The universe is an Empire of Extremes. If you made a model of the cosmos where Earth — wonderful, comfortable Earth — is a grain of sand, then all the hostile, impossibly extreme places would be all the beaches on our planet.

Yet it’s in our myths and collective ambitions to go outward and try to spend as much time as possible in the Great Bummer that is the cosmos.

Bummer? Sounds too pessimistic, right? That’s because NASA has romanticized space travel for so long, and sci-fi has shown us merrily breezing through space a la Star Trek for over a half century now. And there’s been no voice, none at all, saying, whoa, wait a minute — it’s COLD out there! And you can’t breathe! And except for Venus and Mars it takes years to get from one planet to the next, and millennia to get from one star to the next. Are you nuts? I’m staying put!

But maybe I’m too much a coward. Being a pilot and owning a plane for decades is the farthest I’ve dared to venture off our sweet-hallowed surface. Yet, they’ve actually found people who have trained for years in the can-do military credo, men and women who say: Go ahead, shoot me anywhere!

A vacuum? No problem! Air is overrated. We’ll just fill up this spacecraft here. Four years to get to Jupiter’s moons? No prob, people routinely kill that much time in the can after being busted for dope. Radiation belts? Okay, we’ll just line this baby with the right material, like insulating a house in Minnesota. And what about the Mission Selection Chief choosing the wrong companion for you? Imagine being locked up in a tiny space with someone who voted for you-know-who?

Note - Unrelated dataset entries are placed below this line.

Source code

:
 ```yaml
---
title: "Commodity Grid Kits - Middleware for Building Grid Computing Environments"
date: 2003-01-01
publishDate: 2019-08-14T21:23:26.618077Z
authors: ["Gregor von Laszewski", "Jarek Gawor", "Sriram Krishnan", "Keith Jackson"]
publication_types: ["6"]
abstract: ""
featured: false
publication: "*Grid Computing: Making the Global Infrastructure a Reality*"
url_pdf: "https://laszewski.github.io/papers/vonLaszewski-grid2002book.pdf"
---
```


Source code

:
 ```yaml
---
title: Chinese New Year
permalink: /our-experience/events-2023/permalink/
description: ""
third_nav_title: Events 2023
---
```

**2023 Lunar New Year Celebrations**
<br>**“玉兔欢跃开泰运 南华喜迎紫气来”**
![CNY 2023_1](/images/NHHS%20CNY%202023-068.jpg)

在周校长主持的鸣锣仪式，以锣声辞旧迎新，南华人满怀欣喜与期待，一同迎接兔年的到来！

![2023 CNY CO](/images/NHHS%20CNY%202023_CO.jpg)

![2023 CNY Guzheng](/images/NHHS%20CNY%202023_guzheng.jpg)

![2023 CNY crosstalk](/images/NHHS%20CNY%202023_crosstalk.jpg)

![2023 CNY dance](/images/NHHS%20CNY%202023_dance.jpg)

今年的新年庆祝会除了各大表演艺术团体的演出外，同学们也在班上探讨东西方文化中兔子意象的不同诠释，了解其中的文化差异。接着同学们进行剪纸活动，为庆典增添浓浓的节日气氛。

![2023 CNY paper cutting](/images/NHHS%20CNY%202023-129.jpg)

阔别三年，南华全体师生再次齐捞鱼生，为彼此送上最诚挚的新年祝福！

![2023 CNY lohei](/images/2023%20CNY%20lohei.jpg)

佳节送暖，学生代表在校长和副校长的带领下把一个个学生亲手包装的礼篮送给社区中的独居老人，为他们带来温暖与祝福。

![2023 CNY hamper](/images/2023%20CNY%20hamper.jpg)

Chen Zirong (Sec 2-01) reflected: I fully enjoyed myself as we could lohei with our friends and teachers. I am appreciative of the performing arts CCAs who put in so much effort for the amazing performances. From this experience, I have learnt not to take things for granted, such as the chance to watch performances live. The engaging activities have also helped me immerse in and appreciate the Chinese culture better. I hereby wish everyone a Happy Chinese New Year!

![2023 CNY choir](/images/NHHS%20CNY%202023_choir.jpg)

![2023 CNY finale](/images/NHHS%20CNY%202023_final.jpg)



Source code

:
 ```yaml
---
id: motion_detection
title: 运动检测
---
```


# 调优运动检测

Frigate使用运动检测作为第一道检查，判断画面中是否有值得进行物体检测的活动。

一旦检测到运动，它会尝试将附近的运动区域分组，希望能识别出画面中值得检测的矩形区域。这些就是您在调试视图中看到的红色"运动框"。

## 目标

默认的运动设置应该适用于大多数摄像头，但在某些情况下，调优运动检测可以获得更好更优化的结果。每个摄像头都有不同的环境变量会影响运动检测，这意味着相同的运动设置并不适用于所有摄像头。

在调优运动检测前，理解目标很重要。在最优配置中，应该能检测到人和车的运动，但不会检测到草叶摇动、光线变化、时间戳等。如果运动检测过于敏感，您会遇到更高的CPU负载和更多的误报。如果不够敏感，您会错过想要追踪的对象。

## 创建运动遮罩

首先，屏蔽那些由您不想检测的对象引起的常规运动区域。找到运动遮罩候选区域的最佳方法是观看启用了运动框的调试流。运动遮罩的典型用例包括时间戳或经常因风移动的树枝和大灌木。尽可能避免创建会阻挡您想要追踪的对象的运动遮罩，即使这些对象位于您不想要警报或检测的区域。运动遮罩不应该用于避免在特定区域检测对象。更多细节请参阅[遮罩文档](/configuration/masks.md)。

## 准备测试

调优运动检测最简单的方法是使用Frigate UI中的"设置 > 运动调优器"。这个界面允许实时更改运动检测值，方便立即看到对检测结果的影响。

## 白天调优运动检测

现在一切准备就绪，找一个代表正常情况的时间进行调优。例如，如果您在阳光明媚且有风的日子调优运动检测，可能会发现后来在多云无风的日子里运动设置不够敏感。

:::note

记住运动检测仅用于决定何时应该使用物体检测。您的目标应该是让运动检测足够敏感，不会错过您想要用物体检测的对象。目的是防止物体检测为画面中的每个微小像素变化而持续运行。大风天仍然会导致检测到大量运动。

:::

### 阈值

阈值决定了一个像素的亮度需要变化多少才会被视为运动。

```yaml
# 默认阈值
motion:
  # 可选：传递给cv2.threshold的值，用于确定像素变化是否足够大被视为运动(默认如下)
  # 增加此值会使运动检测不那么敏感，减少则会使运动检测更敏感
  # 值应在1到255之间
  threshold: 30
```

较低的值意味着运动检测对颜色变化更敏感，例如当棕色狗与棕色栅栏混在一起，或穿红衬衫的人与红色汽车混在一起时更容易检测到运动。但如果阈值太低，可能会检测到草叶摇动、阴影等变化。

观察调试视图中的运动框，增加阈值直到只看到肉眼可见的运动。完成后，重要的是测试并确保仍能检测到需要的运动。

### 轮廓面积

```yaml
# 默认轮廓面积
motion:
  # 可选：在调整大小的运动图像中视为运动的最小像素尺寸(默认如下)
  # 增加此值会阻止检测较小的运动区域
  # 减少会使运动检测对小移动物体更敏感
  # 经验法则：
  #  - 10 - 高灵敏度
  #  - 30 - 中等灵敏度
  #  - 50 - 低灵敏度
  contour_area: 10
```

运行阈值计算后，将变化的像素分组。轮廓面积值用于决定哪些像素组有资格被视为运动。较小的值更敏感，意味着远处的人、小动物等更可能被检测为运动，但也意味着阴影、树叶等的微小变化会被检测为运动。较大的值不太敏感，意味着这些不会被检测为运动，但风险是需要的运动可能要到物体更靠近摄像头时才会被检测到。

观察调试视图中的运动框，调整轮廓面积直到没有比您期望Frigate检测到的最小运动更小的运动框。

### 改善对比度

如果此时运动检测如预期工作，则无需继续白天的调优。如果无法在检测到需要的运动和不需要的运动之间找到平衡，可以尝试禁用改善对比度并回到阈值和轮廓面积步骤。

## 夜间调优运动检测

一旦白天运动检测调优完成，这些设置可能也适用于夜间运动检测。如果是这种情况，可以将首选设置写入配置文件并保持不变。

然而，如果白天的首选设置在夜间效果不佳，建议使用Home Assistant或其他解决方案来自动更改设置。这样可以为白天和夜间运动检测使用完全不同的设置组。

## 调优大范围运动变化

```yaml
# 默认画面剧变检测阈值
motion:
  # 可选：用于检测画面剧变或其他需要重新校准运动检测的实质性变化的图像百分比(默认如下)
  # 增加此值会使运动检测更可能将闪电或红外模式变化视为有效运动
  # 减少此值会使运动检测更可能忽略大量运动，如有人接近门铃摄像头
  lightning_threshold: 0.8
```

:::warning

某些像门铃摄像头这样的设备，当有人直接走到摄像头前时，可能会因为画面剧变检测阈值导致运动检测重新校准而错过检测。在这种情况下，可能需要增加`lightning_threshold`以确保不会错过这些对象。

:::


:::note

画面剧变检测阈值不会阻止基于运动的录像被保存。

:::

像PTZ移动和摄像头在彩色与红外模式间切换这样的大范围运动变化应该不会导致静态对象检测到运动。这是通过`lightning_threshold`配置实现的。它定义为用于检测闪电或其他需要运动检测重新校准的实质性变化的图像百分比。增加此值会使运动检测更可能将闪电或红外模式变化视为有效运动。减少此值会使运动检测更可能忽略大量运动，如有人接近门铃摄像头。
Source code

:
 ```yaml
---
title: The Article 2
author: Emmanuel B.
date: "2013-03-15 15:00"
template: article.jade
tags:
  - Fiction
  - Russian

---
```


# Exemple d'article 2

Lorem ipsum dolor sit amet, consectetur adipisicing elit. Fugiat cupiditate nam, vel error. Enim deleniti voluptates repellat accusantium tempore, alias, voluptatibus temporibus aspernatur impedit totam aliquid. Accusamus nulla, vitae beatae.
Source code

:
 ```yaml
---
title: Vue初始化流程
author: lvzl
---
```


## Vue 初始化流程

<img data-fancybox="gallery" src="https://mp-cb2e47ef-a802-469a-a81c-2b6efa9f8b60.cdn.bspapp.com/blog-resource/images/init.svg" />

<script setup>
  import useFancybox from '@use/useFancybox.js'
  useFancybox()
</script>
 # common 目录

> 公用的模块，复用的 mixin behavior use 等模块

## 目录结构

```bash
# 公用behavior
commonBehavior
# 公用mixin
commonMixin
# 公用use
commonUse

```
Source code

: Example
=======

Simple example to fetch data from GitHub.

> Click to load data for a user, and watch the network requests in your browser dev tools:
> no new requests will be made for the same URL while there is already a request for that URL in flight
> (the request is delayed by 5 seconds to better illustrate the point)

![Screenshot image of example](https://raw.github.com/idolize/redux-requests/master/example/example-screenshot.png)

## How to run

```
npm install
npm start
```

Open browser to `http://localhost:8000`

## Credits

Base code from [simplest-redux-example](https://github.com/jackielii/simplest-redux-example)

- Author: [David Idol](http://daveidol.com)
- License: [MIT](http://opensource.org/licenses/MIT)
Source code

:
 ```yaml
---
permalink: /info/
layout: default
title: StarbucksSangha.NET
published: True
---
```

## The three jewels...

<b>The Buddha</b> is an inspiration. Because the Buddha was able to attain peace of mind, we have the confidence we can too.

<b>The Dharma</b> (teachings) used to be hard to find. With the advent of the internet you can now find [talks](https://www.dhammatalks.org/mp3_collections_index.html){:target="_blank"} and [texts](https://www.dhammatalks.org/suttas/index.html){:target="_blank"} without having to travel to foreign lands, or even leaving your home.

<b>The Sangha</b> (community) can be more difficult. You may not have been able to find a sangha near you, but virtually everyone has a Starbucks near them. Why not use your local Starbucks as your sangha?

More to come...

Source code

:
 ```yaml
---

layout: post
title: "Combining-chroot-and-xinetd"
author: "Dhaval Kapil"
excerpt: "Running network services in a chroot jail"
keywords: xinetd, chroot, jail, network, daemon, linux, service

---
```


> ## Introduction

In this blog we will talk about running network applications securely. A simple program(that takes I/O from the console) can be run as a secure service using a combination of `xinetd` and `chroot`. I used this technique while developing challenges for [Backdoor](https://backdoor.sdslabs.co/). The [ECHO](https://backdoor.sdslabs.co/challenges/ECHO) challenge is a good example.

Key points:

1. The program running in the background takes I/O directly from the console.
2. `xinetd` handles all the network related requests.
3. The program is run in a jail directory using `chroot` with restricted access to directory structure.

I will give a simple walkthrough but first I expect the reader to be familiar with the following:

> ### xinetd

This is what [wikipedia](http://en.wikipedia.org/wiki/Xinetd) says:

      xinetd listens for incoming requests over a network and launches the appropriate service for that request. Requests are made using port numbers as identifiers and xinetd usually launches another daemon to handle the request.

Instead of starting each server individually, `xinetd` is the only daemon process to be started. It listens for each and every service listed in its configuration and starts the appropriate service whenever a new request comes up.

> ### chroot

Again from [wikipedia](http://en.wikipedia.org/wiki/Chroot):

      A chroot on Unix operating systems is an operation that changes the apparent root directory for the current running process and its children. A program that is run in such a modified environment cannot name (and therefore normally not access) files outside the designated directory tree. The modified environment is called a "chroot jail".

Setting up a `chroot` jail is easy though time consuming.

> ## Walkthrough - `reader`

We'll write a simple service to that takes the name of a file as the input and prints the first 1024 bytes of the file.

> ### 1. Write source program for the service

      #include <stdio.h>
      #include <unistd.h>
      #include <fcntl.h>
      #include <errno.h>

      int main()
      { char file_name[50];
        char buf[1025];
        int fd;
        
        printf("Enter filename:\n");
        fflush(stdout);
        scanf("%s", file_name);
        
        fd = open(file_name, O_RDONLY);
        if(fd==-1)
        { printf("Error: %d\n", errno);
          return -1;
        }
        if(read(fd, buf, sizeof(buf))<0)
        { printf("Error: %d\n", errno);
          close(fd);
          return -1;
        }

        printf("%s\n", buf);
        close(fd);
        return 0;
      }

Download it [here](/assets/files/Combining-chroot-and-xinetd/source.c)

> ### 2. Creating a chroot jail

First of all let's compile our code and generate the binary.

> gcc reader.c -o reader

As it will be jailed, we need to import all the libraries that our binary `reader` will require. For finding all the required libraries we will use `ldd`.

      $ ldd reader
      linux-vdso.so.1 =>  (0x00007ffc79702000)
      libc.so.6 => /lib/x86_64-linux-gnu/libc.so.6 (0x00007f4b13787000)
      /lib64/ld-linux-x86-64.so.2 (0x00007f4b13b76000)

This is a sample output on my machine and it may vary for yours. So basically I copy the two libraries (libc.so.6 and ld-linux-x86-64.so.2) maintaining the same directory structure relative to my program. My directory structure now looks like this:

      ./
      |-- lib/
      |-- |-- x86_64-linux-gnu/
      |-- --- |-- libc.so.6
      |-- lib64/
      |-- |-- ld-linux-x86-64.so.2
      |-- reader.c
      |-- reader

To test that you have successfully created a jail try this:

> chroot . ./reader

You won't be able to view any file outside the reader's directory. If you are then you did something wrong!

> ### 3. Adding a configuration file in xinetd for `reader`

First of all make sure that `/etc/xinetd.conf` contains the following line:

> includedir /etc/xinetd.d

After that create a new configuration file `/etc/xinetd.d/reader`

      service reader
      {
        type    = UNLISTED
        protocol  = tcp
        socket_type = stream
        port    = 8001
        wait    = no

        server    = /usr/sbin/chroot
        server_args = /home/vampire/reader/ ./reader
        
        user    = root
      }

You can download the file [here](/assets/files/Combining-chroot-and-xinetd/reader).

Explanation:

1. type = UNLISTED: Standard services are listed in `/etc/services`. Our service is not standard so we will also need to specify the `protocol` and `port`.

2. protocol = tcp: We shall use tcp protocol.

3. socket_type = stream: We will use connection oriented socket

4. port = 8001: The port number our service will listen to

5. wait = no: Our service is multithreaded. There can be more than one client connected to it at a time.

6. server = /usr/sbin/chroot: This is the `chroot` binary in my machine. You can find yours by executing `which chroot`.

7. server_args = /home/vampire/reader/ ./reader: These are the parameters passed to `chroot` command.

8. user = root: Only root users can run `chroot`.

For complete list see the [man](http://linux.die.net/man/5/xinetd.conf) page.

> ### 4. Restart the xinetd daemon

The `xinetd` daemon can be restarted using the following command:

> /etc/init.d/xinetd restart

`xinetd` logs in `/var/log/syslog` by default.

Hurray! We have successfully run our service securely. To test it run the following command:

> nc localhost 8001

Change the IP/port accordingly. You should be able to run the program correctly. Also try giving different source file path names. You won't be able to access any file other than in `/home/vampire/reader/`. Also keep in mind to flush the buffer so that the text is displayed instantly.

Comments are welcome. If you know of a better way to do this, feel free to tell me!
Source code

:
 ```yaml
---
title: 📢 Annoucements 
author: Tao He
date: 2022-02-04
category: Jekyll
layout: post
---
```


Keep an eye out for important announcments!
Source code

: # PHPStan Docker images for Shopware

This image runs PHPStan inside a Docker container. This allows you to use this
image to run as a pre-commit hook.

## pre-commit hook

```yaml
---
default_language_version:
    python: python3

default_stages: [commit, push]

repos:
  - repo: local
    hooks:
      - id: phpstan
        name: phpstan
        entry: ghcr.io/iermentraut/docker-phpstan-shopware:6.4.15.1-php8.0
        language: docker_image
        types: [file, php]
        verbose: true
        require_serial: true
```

Okay, let’s get serious. We all know what the public wants NASA or private companies like Space-X to do. Send people to Mars. Nobody cares about returning to the Moon despite all the periodic talk about doing that. I think the public mood is been there, done that. And a brief landing on some small asteroid, while easier than Mars, wouldn’t get many excited.

Everyone wants to vicariously visit Mars, even though the risks (like an unexpected appendicitis or breast cancer and the consequent death of one of the astronauts being a year from an appropriate medical facility) would maybe permanently chill the mood. But sending astronauts to Mars also creates a rarely-discussed negative side of its own, which is: convincing many people there’s a potential back-up planet in case we mess this one up too badly.

Happy-face reporting, along the lines of the bunny-hopping images we got from the Apollo guys on the Moon, would make many ignore that the Red Planet has no breathable air. No life companionship or its sensory accompaniments like birdsong or colorful leaves or the smell of pine. It’s a barren hostile place far less hospitable than Antarctica, where no one is lining up to colonize even though you can at least breathe there.

The bottom line for this astronomer, who has loved observing the universe all his life, is that we were each fashioned by planet Earth, and our home world dwells within us more deeply than we know. Human space travel is a great adventure, wonderful for explorers to do. But let’s never pretend there’s another potential home for us. We’d feel like aliens. The toll on our spirits, on our souls, might be devastating. Loneliness and a strange uneasiness might accompany much of our Martian time, with deep psychological problems of unknown etiology. Far fetched? Just picture placing any creature in an environment far removed from its home — a condor in a cage, a captured wildcat in a zoo. Watch it weirdly pace back and forth day after day.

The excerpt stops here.